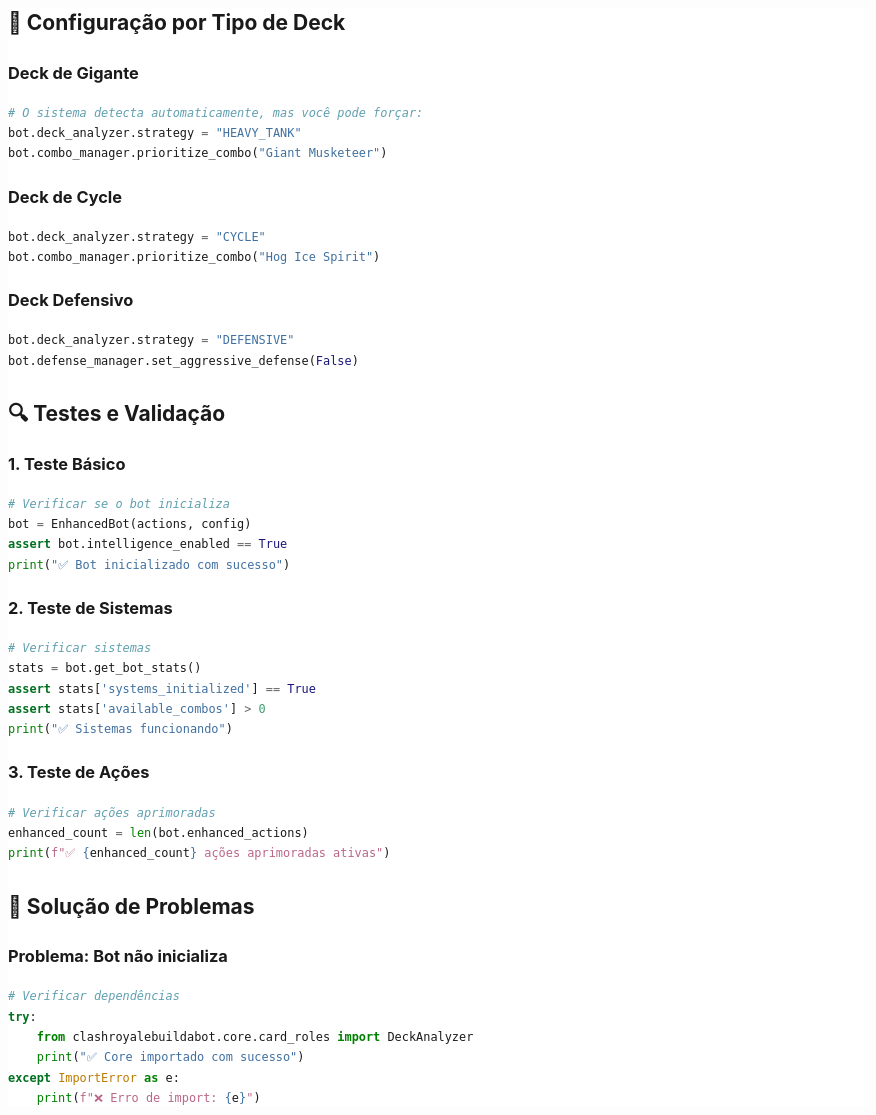 ## 🎯 Configuração por Tipo de Deck

### Deck de Gigante
```python
# O sistema detecta automaticamente, mas você pode forçar:
bot.deck_analyzer.strategy = "HEAVY_TANK"
bot.combo_manager.prioritize_combo("Giant Musketeer")
```

### Deck de Cycle
```python
bot.deck_analyzer.strategy = "CYCLE"
bot.combo_manager.prioritize_combo("Hog Ice Spirit")
```

### Deck Defensivo
```python
bot.deck_analyzer.strategy = "DEFENSIVE"
bot.defense_manager.set_aggressive_defense(False)
```

## 🔍 Testes e Validação

### 1. Teste Básico
```python
# Verificar se o bot inicializa
bot = EnhancedBot(actions, config)
assert bot.intelligence_enabled == True
print("✅ Bot inicializado com sucesso")
```

### 2. Teste de Sistemas
```python
# Verificar sistemas
stats = bot.get_bot_stats()
assert stats['systems_initialized'] == True
assert stats['available_combos'] > 0
print("✅ Sistemas funcionando")
```

### 3. Teste de Ações
```python
# Verificar ações aprimoradas
enhanced_count = len(bot.enhanced_actions)
print(f"✅ {enhanced_count} ações aprimoradas ativas")
```

## 🐛 Solução de Problemas

### Problema: Bot não inicializa
```python
# Verificar dependências
try:
    from clashroyalebuildabot.core.card_roles import DeckAnalyzer
    print("✅ Core importado com sucesso")
except ImportError as e:
    print(f"❌ Erro de import: {e}")
```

· · · · ·

Brief
The answer must be the line containing "### 3. Teste de Ações" and every line after it to the end of the records, repeated exactly.

Solved problem
### 3. Teste de Ações
```python
# Verificar ações aprimoradas
enhanced_count = len(bot.enhanced_actions)
print(f"✅ {enhanced_count} ações aprimoradas ativas")
```

## 🐛 Solução de Problemas

### Problema: Bot não inicializa
```python
# Verificar dependências
try:
    from clashroyalebuildabot.core.card_roles import DeckAnalyzer
    print("✅ Core importado com sucesso")
except ImportError as e:
    print(f"❌ Erro de import: {e}")
```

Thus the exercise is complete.